# Exercise directions:
Where a line of the following data contains the string "accounting", include it in the tally. Report the total alone.

[Data listing]

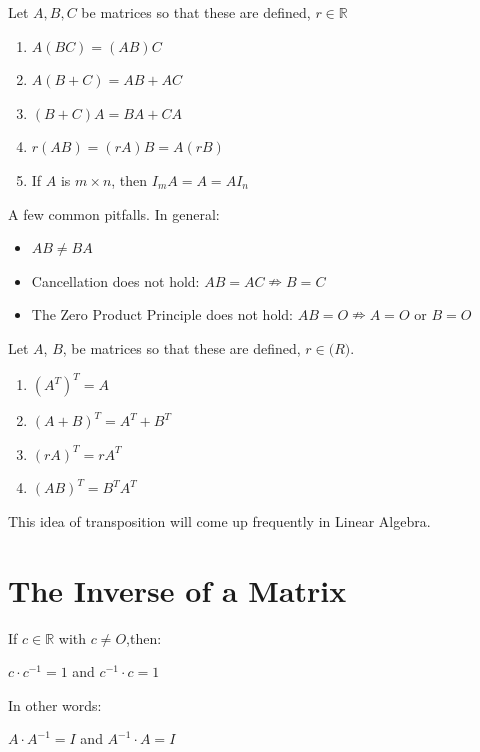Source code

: \documentclass{report}
\begin{document}
\begin{theorem}
Let $A, B, C$ be matrices so that these are defined, $r \in \mathbb{R}$
\begin{enumerate}
	\item $A(BC) = (AB)C$
	\item $A(B + C) = AB + AC$
	\item $(B + C)A = BA + CA$
	\item $r(AB) = (rA)B = A(rB)$
	\item If $A$ is $m \times n$, then $I_mA = A = AI_n$
\end{enumerate}
\end{theorem}
\noindent A few common pitfalls. In general:
\begin{itemize}
	\item $AB \neq BA$
	\item Cancellation does not hold: $AB = AC \nRightarrow B = C$
	\item The Zero Product Principle does not hold: $AB = O \nRightarrow A = O$ or $B = O$
\end{itemize}
\begin{theorem}
Let $A$, $B$, be matrices so that these are defined, $r \in \mathbb(R)$.
\begin{enumerate}
	\item $(A^T)^T = A$
	\item $(A + B)^T = A^T + B^T$
	\item $(rA)^T = rA^T$
	\item $(AB)^T = B^TA^T$
\end{enumerate}
\end{theorem}

\begin{remark}
This idea of transposition will come up frequently in Linear Algebra.
\end{remark}
\section{The Inverse of a Matrix}
\begin{definition}
If $c \in \mathbb{R}$ with $c \neq O$,then:
\begin{center}
$c \cdot c^{-1} = 1$ and $c^{-1} \cdot c = 1$
\end{center}
In other words:
\begin{center}
	$A \cdot A^{-1} = I$ and $A^{-1} \cdot A = I$
\end{center}
\end{definition}
\end{document}
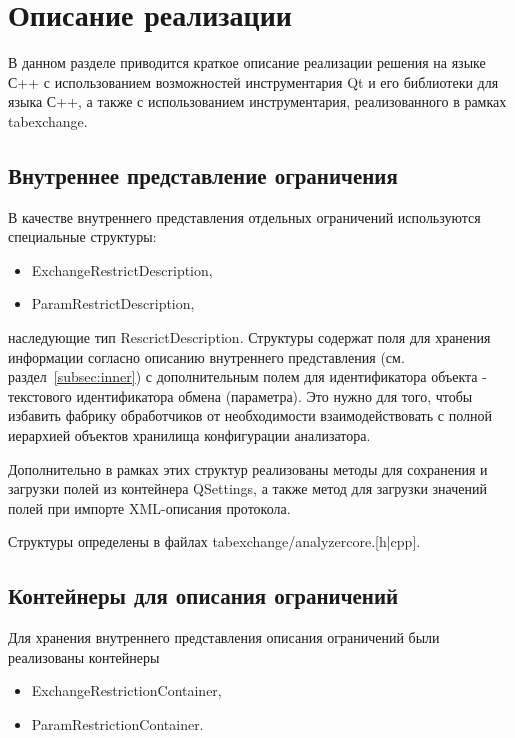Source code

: \section{Описание реализации}

В данном разделе приводится краткое описание реализации решения на языке С++ с 
использованием возможностей инструментария Qt и его библиотеки для языка С++, а 
также с использованием инструментария, реализованного в рамках tabexchange.

\subsection*{Внутреннее представление ограничения}

В качестве внутреннего представления отдельных ограничений используются 
специальные структуры: 

\begin{itemize}
 \item ExchangeRestrictDescription,
 \item ParamRestrictDescription,
\end{itemize}

наследующие тип RescrictDescription. Структуры содержат поля для хранения 
информации согласно описанию внутреннего представления (см. 
раздел~\ref{subsec:inner}) с дополнительным полем для идентификатора объекта - 
текстового идентификатора обмена (параметра). Это нужно для того, чтобы 
избавить фабрику обработчиков от необходимости взаимодействовать с полной 
иерархией объектов хранилища конфигурации анализатора.

Дополнительно в рамках этих структур реализованы методы для сохранения и 
загрузки полей из контейнера QSettings, а также метод для загрузки 
значений полей при импорте XML-описания протокола.

Структуры определены в файлах tabexchange/analyzercore.[h|cpp].

\subsection*{Контейнеры для описания ограничений}

Для хранения внутреннего представления описания ограничений были реализованы 
контейнеры
\begin{itemize}
 \item ExchangeRestrictionContainer,
 \item ParamRestrictionContainer.
\end{itemize}

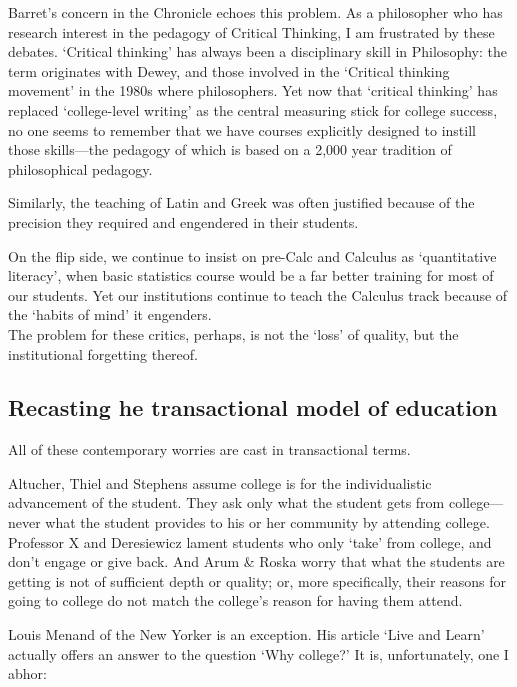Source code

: Barret's concern in the Chronicle echoes this problem. As a philosopher who has research interest in the pedagogy of Critical Thinking, I am frustrated by these debates. `Critical thinking' has always been a disciplinary skill in Philosophy: the term originates with Dewey, and those involved in the `Critical thinking movement' in the 1980s where philosophers. Yet now that `critical thinking' has replaced `college-level writing' as the central measuring stick for college success, no one seems to remember that we have courses explicitly designed to instill those skills---the pedagogy of which is based on a 2,000 year tradition of philosophical pedagogy.

Similarly, the teaching of Latin and Greek was often justified because of the precision they required and engendered in their students. 

On the flip side, we continue to insist on pre-Calc and Calculus as `quantitative literacy', when basic statistics course would be a far better training for most of our students. Yet our institutions continue to teach the Calculus track because of the `habits of mind' it engenders.\\
The problem for these critics, perhaps, is not the `loss' of quality, but the institutional forgetting thereof.

\subsection{Recasting he transactional model of education}
\label{recastinghetransactionalmodelofeducation}

All of these contemporary worries are cast in transactional terms.

Altucher, Thiel and Stephens assume college is for the individualistic advancement of the student. They ask only what the student gets from college---never what the student provides to his or her community by attending college. Professor X and Deresiewicz lament students who only `take' from college, and don't engage or give back. And Arum \& Roska worry that what the students are getting is not of sufficient depth or quality; or, more specifically, their reasons for going to college do not match the college's reason for having them attend.

Louis Menand of the New Yorker is an exception. His article `Live and Learn' actually offers an answer to the question `Why college?' It is, unfortunately, one I abhor:

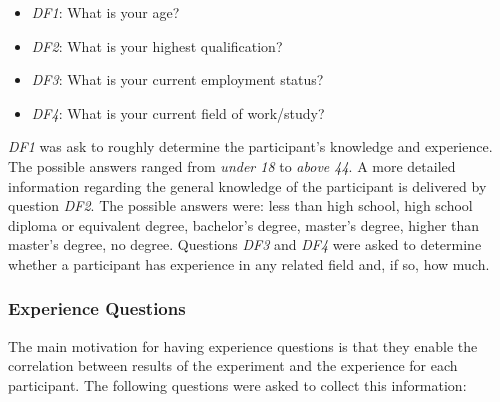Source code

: \begin{itemize}
    \item \textit{DF1}: What is your age?
    \item \textit{DF2}: What is your highest qualification?
    \item \textit{DF3}: What is your current employment status?
    \item \textit{DF4}: What is your current field of work/study?
\end{itemize}
\textit{DF1} was ask to roughly determine the participant's knowledge and experience. The possible answers ranged from \textit{under 18} to \textit{above 44}. A more detailed information regarding the general knowledge of the participant is delivered by question \textit{DF2}. The possible answers were: less than high school, high school diploma or equivalent degree, bachelor's degree, master's degree, higher than master's degree, no degree. Questions \textit{DF3} and \textit{DF4} were asked to determine whether a participant has experience in any related field and, if so, how much.

\subsubsection*{Experience Questions}
The main motivation for having experience questions is that they enable the correlation between results of the experiment and the experience for each participant. The following questions were asked to collect this information:

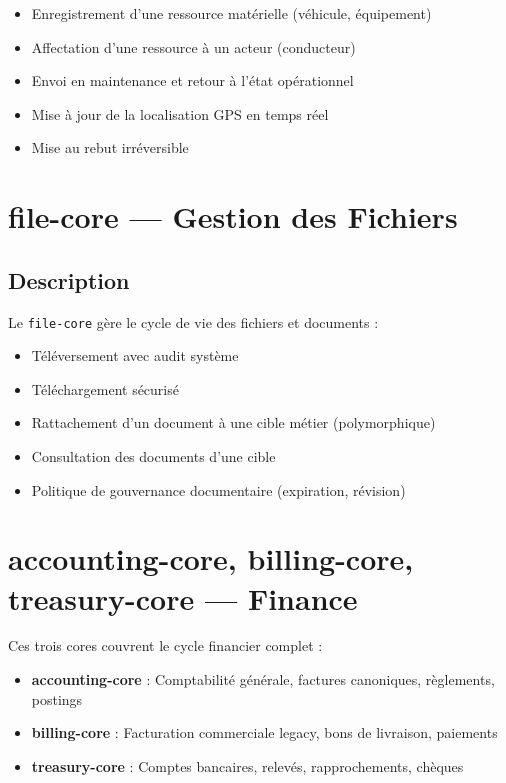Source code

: \documentclass[12pt,a4paper]{report}
\begin{document}
\begin{itemize}[leftmargin=2cm]
  \item Enregistrement d'une ressource matérielle (véhicule, équipement)
  \item Affectation d'une ressource à un acteur (conducteur)
  \item Envoi en maintenance et retour à l'état opérationnel
  \item Mise à jour de la localisation GPS en temps réel
  \item Mise au rebut irréversible
\end{itemize}

\section{file-core — Gestion des Fichiers}

\subsection{Description}

Le \texttt{file-core} gère le cycle de vie des fichiers et documents :

\begin{itemize}[leftmargin=2cm]
  \item Téléversement avec audit système
  \item Téléchargement sécurisé
  \item Rattachement d'un document à une cible métier (polymorphique)
  \item Consultation des documents d'une cible
  \item Politique de gouvernance documentaire (expiration, révision)
\end{itemize}

\section{accounting-core, billing-core, treasury-core — Finance}

Ces trois cores couvrent le cycle financier complet :

\begin{itemize}[leftmargin=2cm]
  \item \textbf{accounting-core} : Comptabilité générale, factures canoniques, règlements, postings
  \item \textbf{billing-core} : Facturation commerciale legacy, bons de livraison, paiements
  \item \textbf{treasury-core} : Comptes bancaires, relevés, rapprochements, chèques
\end{itemize}
\end{document}

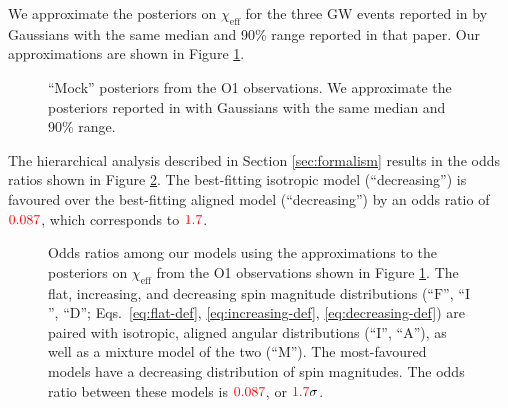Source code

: \documentclass[modern]{aastex61}
\newcommand{\chieff}{\chi_\mathrm{eff}}
\newcommand{\checkme}[1]{\textcolor{red}{#1}}
\newcommand{\OOneSigmaIsoAligned}{\checkme{1.7}}
\newcommand{\OOneOddsIsoAligned}{\checkme{0.087}}
\begin{document}
We approximate the posteriors on $\chieff$ for the three \ac{GW}
events reported in \cite{O1-BBH} by Gaussians with the same median and
90\% range reported in that paper.  Our approximations are shown in
Figure \ref{fig:O1-posteriors}.

\begin{figure}
  \caption{\label{fig:O1-posteriors} ``Mock'' posteriors from the O1
    observations.  We approximate the posteriors reported in
    \citet{O1-BBH} with Gaussians with the same median and 90\%
    range.}
\end{figure}

The hierarchical analysis described in Section \ref{sec:formalism}
results in the odds ratios shown in Figure \ref{fig:O1-odds}.  The
best-fitting isotropic model (``decreasing'') is favoured over the
best-fitting aligned model (``decreasing'') by an odds ratio of
$\OOneOddsIsoAligned$, which corresponds to $\OOneSigmaIsoAligned$.


\begin{figure}
  \caption{Odds ratios among our models using the approximations
    to the posteriors on $\chieff$ from the O1 observations shown in
    Figure \ref{fig:O1-posteriors}.  The flat, increasing, and
    decreasing spin magnitude distributions (``$\mathrm{F}$'', ``$\mathrm{I}$'', ``$\mathrm{D}$'';
    Eqs.\ \eqref{eq:flat-def}, \eqref{eq:increasing-def},
    \eqref{eq:decreasing-def}) are paired with isotropic, aligned
    angular distributions (``$\mathrm{I}$'', ``$\mathrm{A}$''), as well as a mixture model of the two (``$\mathrm{M}$'').  The most-favoured models have a decreasing distribution of spin magnitudes.  The odds ratio between these
    models is $\OOneOddsIsoAligned$, or $\OOneSigmaIsoAligned\sigma$.}
  \label{fig:O1-odds}
\end{figure}
\end{document}

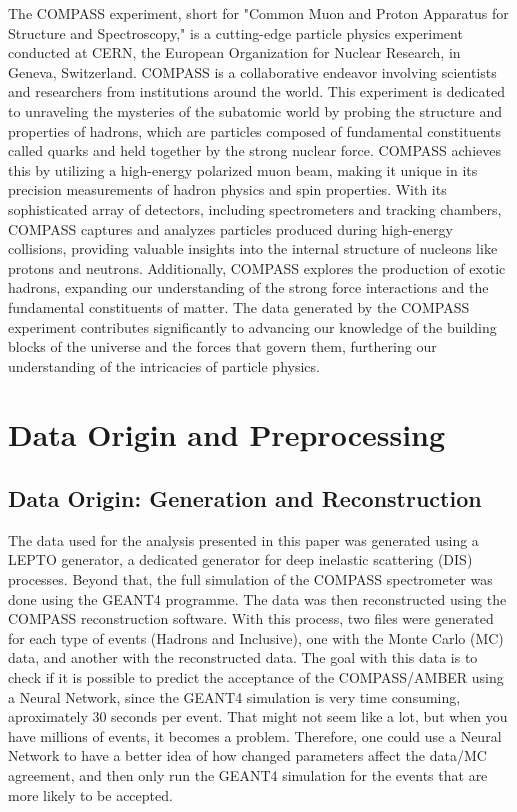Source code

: \documentclass{article}
\begin{document}
The COMPASS experiment, short for "Common Muon and Proton Apparatus for Structure 
and Spectroscopy," is a cutting-edge particle physics experiment conducted at CERN, 
the European Organization for Nuclear Research, in Geneva, Switzerland. COMPASS is a 
collaborative endeavor involving scientists and researchers from institutions around the world.
This experiment is dedicated to unraveling the mysteries of the subatomic world by probing the 
structure and properties of hadrons, which are particles composed of fundamental constituents 
called quarks and held together by the strong nuclear force. COMPASS achieves this by utilizing 
a high-energy polarized muon beam, making it unique in its precision measurements of hadron 
physics and spin properties.
With its sophisticated array of detectors, including spectrometers and tracking chambers, 
COMPASS captures and analyzes particles produced during high-energy collisions, providing 
valuable insights into the internal structure of nucleons like protons and neutrons. 
Additionally, COMPASS explores the production of exotic hadrons, expanding our understanding 
of the strong force interactions and the fundamental constituents of matter.
The data generated by the COMPASS experiment contributes significantly to advancing our 
knowledge of the building blocks of the universe and the forces that govern them, 
furthering our understanding of the intricacies of particle physics.


\section{Data Origin and Preprocessing}

\subsection{Data Origin: Generation and Reconstruction}
The data used for the analysis presented in this paper was generated using a LEPTO generator,
a dedicated generator for deep inelastic scattering (DIS) processes. Beyond that, the full simulation
of the COMPASS spectrometer was done using the GEANT4 programme. The data was then reconstructed
using the COMPASS reconstruction software. With this process, two files were generated for each type of events (Hadrons and Inclusive), one with the
Monte Carlo (MC) data, and another with the reconstructed data. 
The goal with this data is to check if it is possible to predict the acceptance of the COMPASS/AMBER
using a Neural Network, since the GEANT4 simulation is very time consuming, aproximately 30 seconds per event.
That might not seem like a lot, but when you have millions of events, it becomes a problem.
Therefore, one could use a Neural Network to have a better idea of how changed parameters affect the data/MC
agreement, and then only run the GEANT4 simulation for the events that are more likely to be accepted.
\end{document}
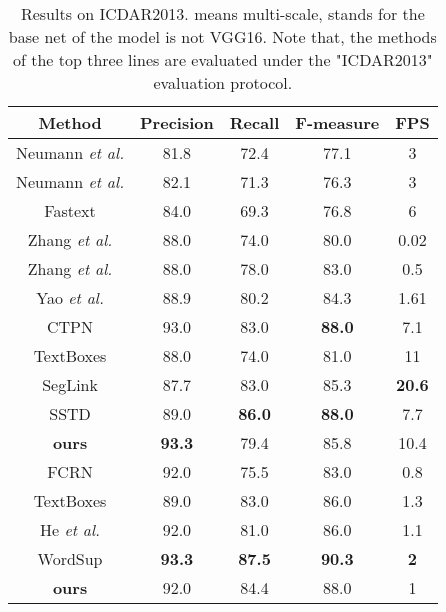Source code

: \documentclass[10pt,twocolumn,letterpaper]{article}
\begin{document}
\begin{table}

\footnotesize
\begin{centering}
\begin{tabular}{|c|c|c|c|c|}
\hline 
\textbf{Method} & \textbf{Precision} & \textbf{Recall} & \textbf{F-measure} & \textbf{FPS} \tabularnewline
\hline 
\hline
Neumann \emph{et al.} \cite{neumann2015efficient} & 81.8 & 72.4 & 77.1 & 3  \tabularnewline

\hline 
Neumann \emph{et al.} \cite{neumann2016real} & 82.1 & 71.3  & 76.3  & 3 \tabularnewline

\hline
Fastext \cite{busta2015fastext} & 84.0 & 69.3 & 76.8 & 6  \tabularnewline
\hline 
Zhang \emph{et al.} \cite{zhang2015symmetry} & 88.0 & 74.0 & 80.0 & 0.02\tabularnewline
\hline
Zhang \emph{et al.} \cite{zhang2016multi} & 88.0  & 78.0  & 83.0 & 0.5 \tabularnewline

\hline 
Yao \emph{et al.} \cite{yao2016scene} & 88.9  & 80.2  & 84.3 & 1.61 \tabularnewline
\hline 
CTPN \cite{tian2016detecting} & 93.0  & 83.0  & \textbf{88.0} & 7.1 \tabularnewline

\hline
TextBoxes \cite{liao2017textboxes} & 88.0  & 74.0  & 81.0 & 11 \tabularnewline



\hline 
SegLink \cite{Shi_2017_CVPR} & 87.7  & 83.0 & 85.3 & \textbf{20.6}  \tabularnewline

\hline 
SSTD \cite{SSTD} & 89.0  & \textbf{86.0} & \textbf{88.0} & 7.7 \tabularnewline


\hline
\textbf{ours} & \textbf{93.3} & 79.4 & 85.8 & 10.4 \tabularnewline
\hline 
\hline
FCRN  \cite{gupta2016synthetic} & 92.0  & 75.5  & 83.0  & 0.8 \tabularnewline
\hline
TextBoxes  \cite{liao2017textboxes} & 89.0  & 83.0  & 86.0 & 1.3 \tabularnewline
\hline 
He \emph{et al.}   \cite{He_2017_ICCV} & 92.0  &  81.0 & 86.0 & 1.1  \tabularnewline
\hline
WordSup  \cite{Hu_2017_ICCV} & \textbf{93.3}  & \textbf{87.5}  &  \textbf{90.3} & \textbf{2} \tabularnewline
\hline 
\textbf{ours} & 92.0 & 84.4 & 88.0 & 1\tabularnewline
\hline
\end{tabular}
\par\end{centering}
\caption{Results on ICDAR2013.  means multi-scale,  stands for the base net of the model is not VGG16. Note that, the methods of the top three lines are evaluated under the "ICDAR2013" evaluation protocol.}
\label{tab_icdar2013}
\end{table}
\end{document}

[/Data listing]

# Output:
2